Things I'm Reading
I’m going to challenge you in this one.
Current collection of active things:
Great fucking article by DJ. Shows of strength, skill, and power should be celebrated and used as inspiration, yet we are in this sickly weak society that encourages us to tear down the strong in order to avoid feeling bad about our own shortcomings. I vote we start celebrating strength again. It brings to mind how much we’ve lost by not letting men settle things with fighting, at any age. How much we have outsourced to others, particularly those who dictate from the pulpit of [their own] fear, what is the right way to run the world.

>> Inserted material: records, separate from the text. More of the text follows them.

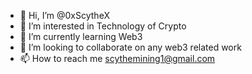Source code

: - 👋 Hi, I’m @0xScytheX
- 👀 I’m interested in Technology of Crypto 
- 🌱 I’m currently learning Web3
- 💞️ I’m looking to collaborate on any web3 related work
- 📫 How to reach me scythemining1@gmail.com

<!---
0xScytheX/0xScytheX is a ✨ special ✨ repository because its `README.md` (this file) appears on your GitHub profile.
You can click the Preview link to take a look at your changes.
--->
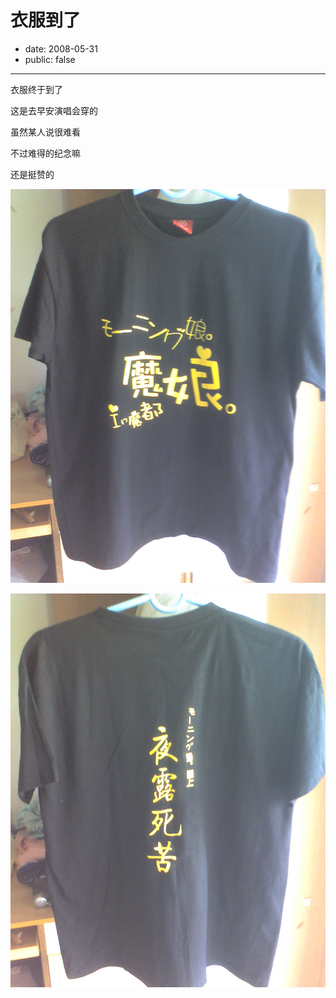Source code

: # 衣服到了

- date: 2008-05-31
- public: false

--------------------------


衣服终于到了

这是去早安演唱会穿的

虽然某人说很难看

不过难得的纪念嘛

还是挺赞的


![](../../uploads/blogger/200805310001.jpg)

![](../../uploads/blogger/200805310003.jpg)
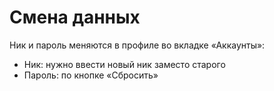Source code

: # Смена данных
Ник и пароль меняются в профиле во вкладке «Аккаунты»:
- Ник: нужно ввести новый ник заместо старого
- Пароль: по кнопке «Сбросить»
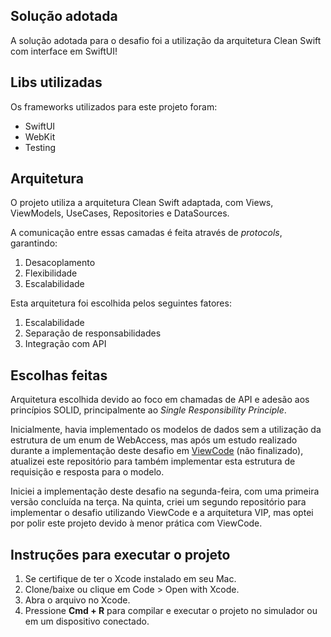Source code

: ## Solução adotada
A solução adotada para o desafio foi a utilização da arquitetura Clean Swift com interface em SwiftUI!

## Libs utilizadas
Os frameworks utilizados para este projeto foram:
- SwiftUI
- WebKit
- Testing

## Arquitetura
O projeto utiliza a arquitetura Clean Swift adaptada, com Views, ViewModels, UseCases, Repositories e DataSources. 

A comunicação entre essas camadas é feita através de *protocols*, garantindo:
1. Desacoplamento
2. Flexibilidade
3. Escalabilidade

Esta arquitetura foi escolhida pelos seguintes fatores:
1. Escalabilidade
2. Separação de responsabilidades
3. Integração com API

## Escolhas feitas
Arquitetura escolhida devido ao foco em chamadas de API e adesão aos princípios SOLID, principalmente ao *Single Responsibility Principle*.

Inicialmente, havia implementado os modelos de dados sem a utilização da estrutura de um enum de WebAccess, mas após um estudo realizado durante a implementação deste desafio em [ViewCode](https://github.com/Sonzzini/Desafio_TechAcme_ViewCode) (não finalizado), atualizei este repositório para também implementar esta estrutura de requisição e resposta para o modelo.

Iniciei a implementação deste desafio na segunda-feira, com uma primeira versão concluída na terça. Na quinta, criei um segundo repositório para implementar o desafio utilizando ViewCode e a arquitetura VIP, mas optei por polir este projeto devido à menor prática com ViewCode.

## Instruções para executar o projeto
1. Se certifique de ter o Xcode instalado em seu Mac.
2. Clone/baixe ou clique em Code > Open with Xcode.
3. Abra o arquivo no Xcode.
4. Pressione **Cmd + R** para compilar e executar o projeto no simulador ou em um dispositivo conectado.
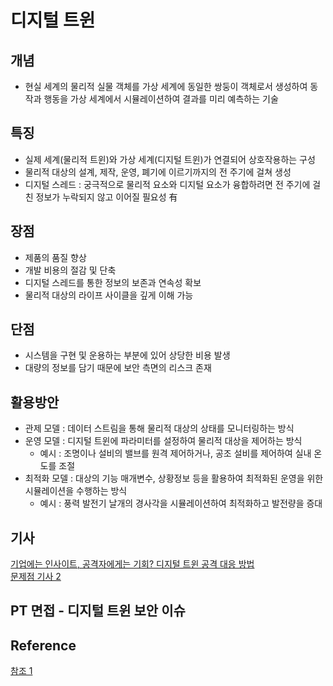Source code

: # 디지털 트윈
## 개념
- 현실 세계의 물리적 실물 객체를 가상 세계에 동일한 쌍둥이 객체로서 생성하여 동작과 행동을 가상 세계에서 시뮬레이션하여 결과를 미리 예측하는 기술

## 특징
- 실제 세계(물리적 트윈)와 가상 세계(디지털 트윈)가 연결되어 상호작용하는 구성
- 물리적 대상의 설계, 제작, 운영, 폐기에 이르기까지의 전 주기에 걸쳐 생성
- 디지털 스레드 : 궁극적으로 물리적 요소와 디지털 요소가 융합하려면 전 주기에 걸친 정보가 누락되지 않고 이어질 필요성 有

## 장점
- 제품의 품질 향상
- 개발 비용의 절감 및 단축
- 디지털 스레드를 통한 정보의 보존과 연속성 확보
- 물리적 대상의 라이프 사이클을 깊게 이해 가능

## 단점
- 시스템을 구현 및 운용하는 부분에 있어 상당한 비용 발생
- 대량의 정보를 담기 때문에 보안 측면의 리스크 존재

## 활용방안
- 관제 모델 : 데이터 스트림을 통해 물리적 대상의 상태를 모니터링하는 방식
- 운영 모델 : 디지털 트윈에 파라미터를 설정하여 물리적 대상을 제어하는 방식
  - 예시 : 조명이나 설비의 밸브를 원격 제어하거나, 공조 설비를 제어하여 실내 온도를 조절
- 최적화 모델 : 대상의 기능 매개변수, 상황정보 등을 활용하여 최적화된 운영을 위한 시뮬레이션을 수행하는 방식
  - 예시 : 풍력 발전기 날개의 경사각을 시뮬레이션하여 최적화하고 발전량을 증대

## 기사
[기업에는 인사이트, 공격자에게는 기회? 디지털 트윈 공격 대응 방법](https://www.itworld.co.kr/news/268611)  
[문제점 기사 2](https://www.ciokorea.com/news/268491)  

## PT 면접 - 디지털 트윈 보안 이슈

## Reference
[참조 1](https://slaks1005.tistory.com/17)
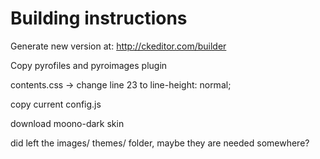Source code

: # Building instructions

Generate new version at: http://ckeditor.com/builder

Copy pyrofiles and pyroimages plugin

contents.css -> change line 23 to line-height: normal;

copy current config.js

download moono-dark skin

did left the images/ themes/ folder, maybe they are needed somewhere?

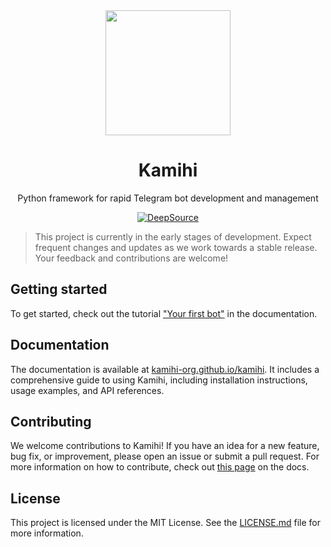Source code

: <div align="center">
  <img src="https://api.iconify.design/flowbite:paper-plane-solid.svg?color=%231520A6" width="200" height="200">
  <h1>Kamihi</h1>
  <p>Python framework for rapid Telegram bot development and management</p>
    <a href="https://app.deepsource.com/gh/kamihi-org/kamihi/" target="_blank"><img alt="DeepSource" title="DeepSource" src="https://app.deepsource.com/gh/kamihi-org/kamihi.svg/?label=code+coverage&show_trend=true&token=kwaI8_0d9vhiFcXDtD29xGrL"/></a>
</div>

> This project is currently in the early stages of development. Expect frequent changes and updates as we work towards a stable release. Your feedback and contributions are welcome!

## Getting started

To get started, check out the tutorial ["Your first bot"](https://kamihi-org.github.io/kamihi/latest/tutorials/your-first-bot/) in the documentation.

## Documentation

The documentation is available at [kamihi-org.github.io/kamihi](https://kamihi-org.github.io/kamihi/latest). It includes a comprehensive guide to using Kamihi, including installation instructions, usage examples, and API references.

## Contributing

We welcome contributions to Kamihi! If you have an idea for a new feature, bug fix, or improvement, please open an 
issue or submit a pull request. For more information on how to contribute, check out [this page](https://kamihi-org.github.io/kamihi/latest/dev/) on the docs.

## License

This project is licensed under the MIT License. See the [LICENSE.md](LICENSE.md) file for more information.

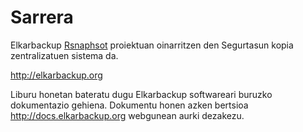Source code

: # Sarrera

Elkarbackup [Rsnaphsot](http://www.rsnapshot.org/) proiektuan oinarritzen den Segurtasun kopia zentralizatuen sistema da.

http://elkarbackup.org

Liburu honetan bateratu dugu Elkarbackup softwareari buruzko dokumentazio gehiena. Dokumentu honen azken bertsioa http://docs.elkarbackup.org webgunean aurki dezakezu.
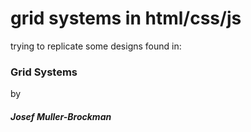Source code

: # grid systems in html/css/js

trying to replicate some designs found in:
### Grid Systems
by
##### Josef Muller-Brockman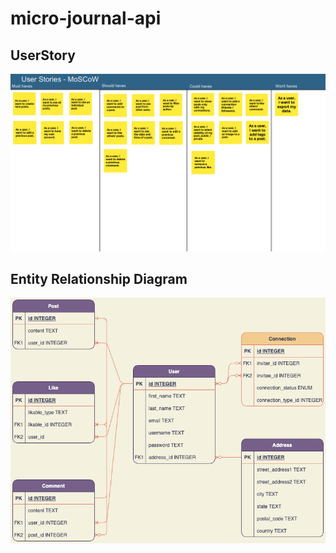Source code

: # micro-journal-api
## UserStory 

![This is a alt text.](./docs/Mod2_API_jamboard.png "This is a sample image.")

## Entity Relationship Diagram 

![This is a alt text.](./docs/Chickadee-MYP_ERD.png "This is a sample image.")
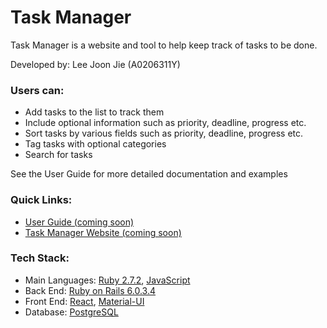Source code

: # Task Manager

Task Manager is a website and tool to help keep track of tasks to be done.

Developed by: Lee Joon Jie (A0206311Y)

### Users can:
* Add tasks to the list to track them
* Include optional information such as priority, deadline, progress etc.
* Sort tasks by various fields such as priority, deadline, progress etc.
* Tag tasks with optional categories
* Search for tasks

See the User Guide for more detailed documentation and examples

### Quick Links:
* [User Guide (coming soon)]()
* [Task Manager Website (coming soon)]()

### Tech Stack:
* Main Languages: [Ruby 2.7.2](https://www.ruby-lang.org/en/), 
  [JavaScript](https://developer.mozilla.org/en-US/docs/Web/JavaScript)
* Back End: [Ruby on Rails 6.0.3.4](https://rubyonrails.org/)
* Front End: [React](https://reactjs.org/), 
  [Material-UI](https://material-ui.com/)
* Database: [PostgreSQL](https://www.postgresql.org/)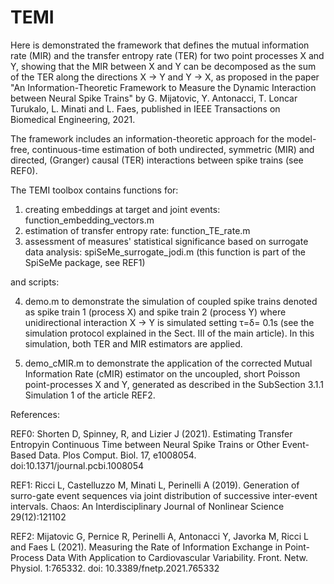# TEMI


Here is demonstrated the framework that defines the mutual information rate (MIR) and the transfer entropy rate (TER) for two point processes X and Y, showing that the MIR between X and Y can be decomposed as the sum of the TER along the directions X → Y and Y → X, as proposed in the paper "An Information-Theoretic Framework to Measure the Dynamic Interaction between Neural Spike Trains" by G. Mijatovic, Y. Antonacci, T. Loncar Turukalo, L. Minati and L. Faes, published in IEEE Transactions on Biomedical Engineering, 2021. 

The framework includes an information-theoretic approach for the model-free, continuous-time estimation of both undirected, symmetric (MIR) and directed, (Granger) causal (TER) interactions between spike trains (see REF0).

The TEMI toolbox contains functions for:

1. creating embeddings at target and joint events: function_embedding_vectors.m
2. estimation of transfer entropy rate: function_TE_rate.m 
4. assessment of measures' statistical significance based on surrogate data analysis: spiSeMe_surrogate_jodi.m (this function is part of the SpiSeMe package, see REF1)

and scripts:

4. demo.m to demonstrate the simulation of coupled spike trains denoted as spike train 1 (process X) and spike train 2 (process Y) where unidirectional interaction X → Y is simulated setting τ=δ= 0.1s (see the simulation protocol explained in the Sect. III of the main article). In this simulation, both TER and MIR estimators are applied.

5. demo_cMIR.m to demonstrate the application of the corrected Mutual Information Rate (cMIR) estimator on the uncoupled, short Poisson point-processes X and Y, generated as described in the SubSection 3.1.1 Simulation 1 of the article REF2. 

References:

REF0: Shorten D, Spinney, R, and Lizier J (2021). Estimating Transfer Entropyin Continuous Time between Neural Spike Trains or Other Event-Based Data.
Plos Comput. Biol. 17, e1008054. doi:10.1371/journal.pcbi.1008054

REF1: Ricci L, Castelluzzo M, Minati L, Perinelli A  (2019). Generation  of  surro-gate event sequences via joint distribution of successive inter-event intervals. Chaos: An Interdisciplinary Journal of Nonlinear Science 29(12):121102

REF2: Mijatovic G, Pernice R, Perinelli A, Antonacci Y, Javorka M, Ricci L and Faes L (2021). Measuring the Rate of Information Exchange in Point-Process
Data With Application to Cardiovascular Variability. Front. Netw. Physiol. 1:765332. doi: 10.3389/fnetp.2021.765332


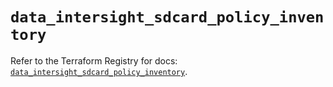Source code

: # `data_intersight_sdcard_policy_inventory`

Refer to the Terraform Registry for docs: [`data_intersight_sdcard_policy_inventory`](https://registry.terraform.io/providers/ciscodevnet/intersight/1.0.71/docs/data-sources/sdcard_policy_inventory).
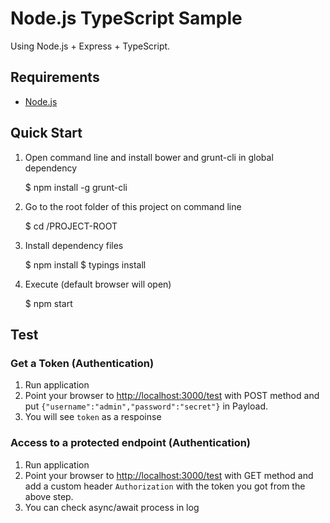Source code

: # Node.js TypeScript Sample

Using Node.js + Express + TypeScript.


## Requirements

* [Node.js](http://nodejs.org/)


## Quick Start

1) Open command line and install bower and grunt-cli in global dependency

    $ npm install -g grunt-cli

2) Go to the root folder of this project on command line

    $ cd /PROJECT-ROOT

3) Install dependency files

    $ npm install
    $ typings install

5) Execute (default browser will open)

    $ npm start


## Test


### Get a Token (Authentication)

1. Run application
2. Point your browser to [http://localhost:3000/test](http://localhost:3000/test) with POST method and put `{"username":"admin","password":"secret"}` in Payload.
3. You will see `token` as a respoinse


### Access to a protected endpoint (Authentication)

1. Run application
2. Point your browser to [http://localhost:3000/test](http://localhost:3000/test) with GET method and add a custom header `Authorization` with the token you got from the above step.
3. You can check async/await process in log
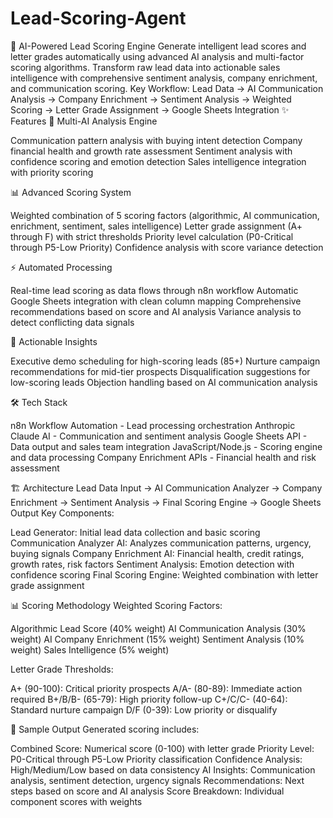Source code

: # Lead-Scoring-Agent
🎯 AI-Powered Lead Scoring Engine
Generate intelligent lead scores and letter grades automatically using advanced AI analysis and multi-factor scoring algorithms. Transform raw lead data into actionable sales intelligence with comprehensive sentiment analysis, company enrichment, and communication scoring.
Key Workflow: Lead Data → AI Communication Analysis → Company Enrichment → Sentiment Analysis → Weighted Scoring → Letter Grade Assignment → Google Sheets Integration
✨ Features
🤖 Multi-AI Analysis Engine

Communication pattern analysis with buying intent detection
Company financial health and growth rate assessment
Sentiment analysis with confidence scoring and emotion detection
Sales intelligence integration with priority scoring

📊 Advanced Scoring System

Weighted combination of 5 scoring factors (algorithmic, AI communication, enrichment, sentiment, sales intelligence)
Letter grade assignment (A+ through F) with strict thresholds
Priority level calculation (P0-Critical through P5-Low Priority)
Confidence analysis with score variance detection

⚡ Automated Processing

Real-time lead scoring as data flows through n8n workflow
Automatic Google Sheets integration with clean column mapping
Comprehensive recommendations based on score and AI analysis
Variance analysis to detect conflicting data signals

🎯 Actionable Insights

Executive demo scheduling for high-scoring leads (85+)
Nurture campaign recommendations for mid-tier prospects
Disqualification suggestions for low-scoring leads
Objection handling based on AI communication analysis

🛠️ Tech Stack

n8n Workflow Automation - Lead processing orchestration
Anthropic Claude AI - Communication and sentiment analysis
Google Sheets API - Data output and sales team integration
JavaScript/Node.js - Scoring engine and data processing
Company Enrichment APIs - Financial health and risk assessment

🏗️ Architecture
Lead Data Input → AI Communication Analyzer → Company Enrichment → Sentiment Analysis → Final Scoring Engine → Google Sheets Output
Key Components:

Lead Generator: Initial lead data collection and basic scoring
Communication Analyzer AI: Analyzes communication patterns, urgency, buying signals
Company Enrichment AI: Financial health, credit ratings, growth rates, risk factors
Sentiment Analysis: Emotion detection with confidence scoring
Final Scoring Engine: Weighted combination with letter grade assignment

📊 Scoring Methodology
Weighted Scoring Factors:

Algorithmic Lead Score (40% weight)
AI Communication Analysis (30% weight)
AI Company Enrichment (15% weight)
Sentiment Analysis (10% weight)
Sales Intelligence (5% weight)

Letter Grade Thresholds:

A+ (90-100): Critical priority prospects
A/A- (80-89): Immediate action required
B+/B/B- (65-79): High priority follow-up
C+/C/C- (40-64): Standard nurture campaign
D/F (0-39): Low priority or disqualify

🎯 Sample Output
Generated scoring includes:

Combined Score: Numerical score (0-100) with letter grade
Priority Level: P0-Critical through P5-Low Priority classification
Confidence Analysis: High/Medium/Low based on data consistency
AI Insights: Communication analysis, sentiment detection, urgency signals
Recommendations: Next steps based on score and AI analysis
Score Breakdown: Individual component scores with weights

https://charleseisenstein.org/essays/the-banquet-of-whiteness/ - I’ve read this and am partway through the brilliant second piece in a series of essays which will culminate in this one, with links to each part of the series -
Eisenstein was mentioned in my article on the importance of Ecstatic Experience. I don’t always check up on his writing and I really want to work on his jaw, tongue, and skull when I watch him speak, but I’m often left wondering what there is left for me to write after engaging in his longer, well-crafted online words. The Banquet of Whiteness (linked above) awesomely pulls together questions we all have around why the fuck modern life isn’t working while we also consistently hold it up as the pinnacle the world strives for across medicine and other baked-in categories of our cultural experience. It offers a shift in how we direct our eyesight around what we regard as real and valuable.
Jesus, right?
The part I’m pointing to in the third picture
“I brought out the memory of being hit because I don’t want my relationship with my father to get better.”
actually fits in with the structures I use around parts therapy and Internal Family Systems, though not necessarily in the lessons from the book, and truly around my beliefs regarding choice and how we are always in choice in everything we do.
Unfuckingcomfortable thoughts, I know.
They still are to me in many circumstances, but many less than they used to be.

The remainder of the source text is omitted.